Obamacare, formally known as the Patient Protection and Affordable Care Act, could fail for many reasons, including participation by too few of the uninsured and a shortage of doctors to treat those who do sign up. But because its core is government-run marketplaces selling health insurance online, the likeliest reason for failure at the opening bell is information technology issues, say experts who are helping with the rollout.
Although IT is the single most expensive ingredient of the exchanges, with eight-figure contracts to build them, experts expect bugs, errors and crashes. In April, Obama himself predicted "glitches and bumps" when the exchanges open for business.
"This is a 1.0 implementation," said Dan Maynard, president of Connecture, a software developer that is providing the shopping and enrollment functions for several states' insurance exchanges. "From an IT perspective, 1.0's come out with a lot of defects. Everyone is waiting for something to go wrong."
Two states that intended to build their own exchanges, Idaho and New Mexico, announced this spring that because of the tight timeline and daunting challenges they would have the federal government operate their IT systems.
"Nothing like this in IT has ever been done to this complexity or scale, and with a timeline that put it behind schedule almost before the ink was dry," said Rick Howard, research director at the technology advisory firm Gartner .
The potential for problems will begin as soon as would-be buyers log on to their state exchange. They'll enter their name, birth date, address and other identifying information. Then comes the first IT handoff: Is this person who she says she is?
To check that, credit bureau Experian will check the answers against its voluminous external databases, which include information from utility companies and banks on people's spending and other history, and generate questions. The customer will be asked which of several addresses he previously lived at, for example, whether his car has one of several proffered license plate numbers, and what color his old Volvo was.
It's similar to the system that verifies identity for accessing personal Social Security information. If someone gets a question wrong, he will be referred to Experian's help desk, and if that fails may be asked to submit documentation to prove he is who he claims to be.
The next step is determining whether the customer is eligible for federal subsidies to pay for insurance. She is if she is a citizen and her income, which she will enter, is less than four times the federal poverty level. To verify this, the exchange pings the "federal data services hub," which is being built by Quality Software Services Inc under a $58 million contract with the Centers for Medicare & Medicaid Services.
The query arrives at the hub, which does not actually store information, and is routed to online servers at the Internal Revenue Service for income verification and at the Department of Homeland Security for a citizenship check.
The answers must be returned in real time, before the would-be buyer loses patience and logs off. If the reported income doesn't match the IRS's records, the applicant may have to submit pay stubs.
These federal computer systems have never been connected before, so it's anyone's guess how well they'll communicate.

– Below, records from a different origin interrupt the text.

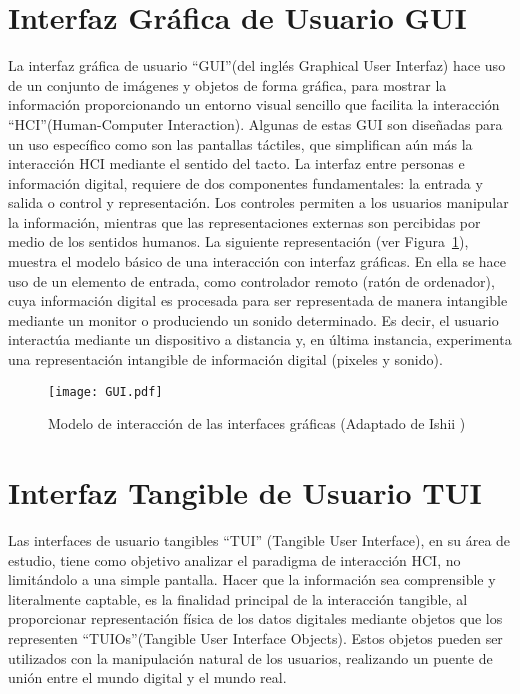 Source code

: \section{Interfaz Gráfica de Usuario GUI}
La interfaz gráfica de usuario “GUI”(del inglés Graphical User Interfaz) hace uso de un conjunto de imágenes y objetos de forma gráfica, para mostrar la información proporcionando un entorno visual sencillo que facilita la interacción “HCI”(Human-Computer Interaction). Algunas de estas GUI son diseñadas para un uso específico como son las pantallas táctiles, que simplifican aún más la interacción HCI mediante el sentido del tacto.
La interfaz entre personas e información digital, requiere de dos componentes fundamentales: la entrada y salida o control y representación. Los controles permiten a los usuarios manipular la información, mientras que las representaciones externas son percibidas por medio de los sentidos humanos. La siguiente representación (ver Figura~\ref{fig:GUI}), muestra el modelo básico de una interacción con interfaz gráficas. En ella se hace uso de un elemento de entrada, como controlador remoto (ratón de ordenador), cuya información digital es procesada para ser representada de manera intangible mediante un monitor o produciendo un sonido determinado. Es decir, el usuario interactúa mediante un dispositivo a distancia y, en última instancia, experimenta una representación intangible de información digital (pixeles y sonido).

\begin{figure}[!h]
\begin{center}
\texttt{[image: GUI.pdf]}
\caption{Modelo de interacción de las interfaces gráficas (Adaptado de Ishii \cite{Ishii})}
\label{fig:GUI}
\end{center}
\end{figure}

\section{Interfaz Tangible de Usuario TUI}
Las interfaces de usuario tangibles “TUI” (Tangible User Interface), en su área de estudio, tiene como objetivo analizar el paradigma de interacción HCI, no limitándolo a una simple pantalla. Hacer que la información sea comprensible y literalmente captable, es la finalidad principal de la interacción tangible, al proporcionar representación física de los datos digitales mediante objetos que los representen “TUIOs”(Tangible User Interface Objects). Estos objetos pueden ser utilizados con la manipulación natural de los usuarios, realizando un puente de unión entre el mundo digital y el mundo real.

"The challenge for states," said Jinnifer Wattum, director of Eligibility and Exchange Solutions at Xerox's government health care unit, is that they have to build "the interfaces needed with the federal data services hub without knowing what this system will look like." That makes the task akin to making a key for a lock that doesn't exist yet.

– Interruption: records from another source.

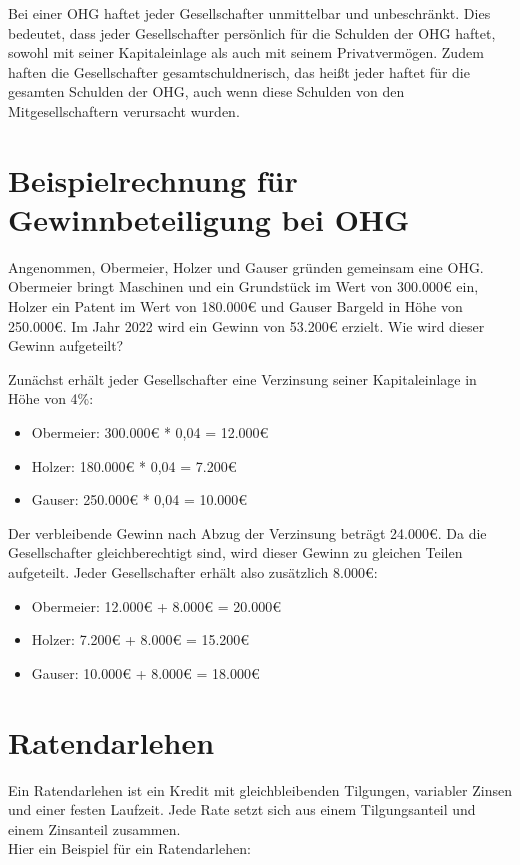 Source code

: \documentclass{article}
\begin{document}
Bei einer OHG haftet jeder Gesellschafter unmittelbar und unbeschränkt. Dies
bedeutet, dass jeder Gesellschafter persönlich für die Schulden der OHG haftet,
sowohl mit seiner Kapitaleinlage als auch mit seinem Privatvermögen. Zudem
haften die Gesellschafter gesamtschuldnerisch, das heißt jeder haftet für die
gesamten Schulden der OHG, auch wenn diese Schulden von den Mitgesellschaftern
verursacht wurden.

\section*{Beispielrechnung für Gewinnbeteiligung bei OHG}

Angenommen, Obermeier, Holzer und Gauser gründen gemeinsam eine OHG. Obermeier
bringt Maschinen und ein Grundstück im Wert von 300.000€ ein, Holzer ein Patent
im Wert von 180.000€ und Gauser Bargeld in Höhe von 250.000€. Im Jahr 2022 wird
ein Gewinn von 53.200€ erzielt. Wie wird dieser Gewinn aufgeteilt?

Zunächst erhält jeder Gesellschafter eine Verzinsung seiner Kapitaleinlage in Höhe von 4\%:

\begin{itemize}
  \item Obermeier: 300.000€ * 0,04 = 12.000€
  \item Holzer: 180.000€ * 0,04 = 7.200€
  \item Gauser: 250.000€ * 0,04 = 10.000€
\end{itemize}

Der verbleibende Gewinn nach Abzug der Verzinsung beträgt 24.000€. Da die
Gesellschafter gleichberechtigt sind, wird dieser Gewinn zu gleichen Teilen
aufgeteilt. Jeder Gesellschafter erhält also zusätzlich 8.000€:

\begin{itemize}
  \item Obermeier: 12.000€ + 8.000€ = 20.000€
  \item Holzer: 7.200€ + 8.000€ = 15.200€
  \item Gauser: 10.000€ + 8.000€ = 18.000€
\end{itemize}

\section*{Ratendarlehen}

Ein Ratendarlehen ist ein Kredit mit gleichbleibenden Tilgungen, variabler Zinsen und einer festen
Laufzeit. Jede Rate setzt sich aus einem Tilgungsanteil und einem Zinsanteil
zusammen.\\
Hier ein Beispiel für ein Ratendarlehen:
\end{document}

CMS's contractors are working to finish the hub, but "much remains to be accomplished within a relatively short amount of time," concluded a report from the Government Accountability Office, the investigative arm of Congress, in June. CMS spokesman Brian Cook said the hub will be ready by September, and that the beta version had been tested for its ability to interact with the exchanges Oregon and Maryland are building.

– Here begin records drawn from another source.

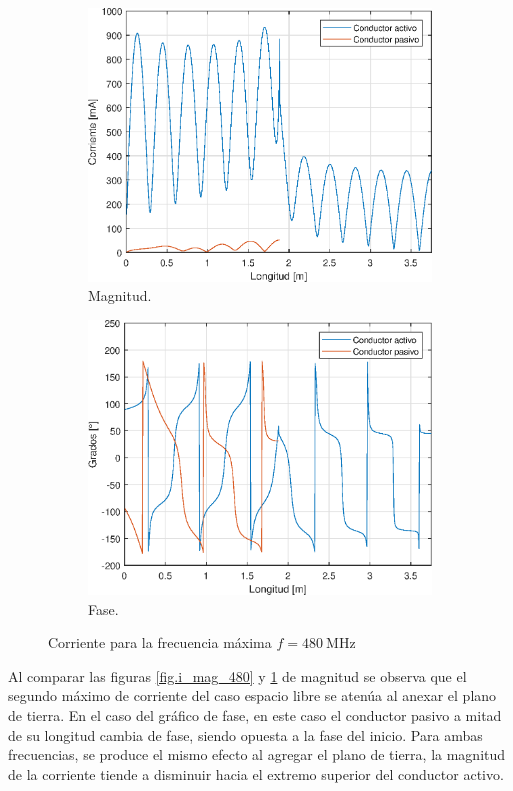 \begin{figure}[H]
\begin{subfigure}{0.5\textwidth}
		\includegraphics[scale=0.6]{imagenes/i_mag_480_tierra.eps}
		\caption{Magnitud.}
		\label{fig.i_mag_480_tierra}
	\end{subfigure}
	\quad
	\begin{subfigure}{0.5\textwidth}
		\includegraphics[scale=0.6]{imagenes/i_fase_480_tierra.eps}
		\caption{Fase.}
		\label{fig.i_fase_480_tierra}
	\end{subfigure}
	\caption{Corriente para la frecuencia máxima $f = \SI{480}{\mega\hertz}$}
\end{figure}

Al comparar las figuras \ref{fig.i_mag_480} y \ref{fig.i_mag_480_tierra} de magnitud se observa que el segundo máximo de corriente del caso espacio libre se atenúa al anexar el plano de tierra. En el caso del gráfico de fase, en este caso el conductor pasivo a mitad de su longitud cambia de fase, siendo opuesta a la fase del inicio.
Para ambas frecuencias, se produce el mismo efecto al agregar el plano de tierra, la magnitud de la corriente tiende a disminuir hacia el extremo superior del conductor activo.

The federal hub has to verify even more arcane data, such as whether the insurance offered to a buyer through his job is unaffordable, in which case he may qualify for federal subsidies, and whether the buyer is in prison, in which case she is exempt from the mandate to purchase insurance.
If someone's income qualifies him for Medicaid, or his children for the Children's Health Insurance Program, software has to divert him from the ACA exchange and into those systems. Many of the computers handling Medicaid and CHIP enrollment are, as IT people diplomatically put it, "legacy systems," meaning old, even decades old.
Many are mainframes, lacking the connectivity of cloud computing. They typically process eligibility requests in days, not seconds.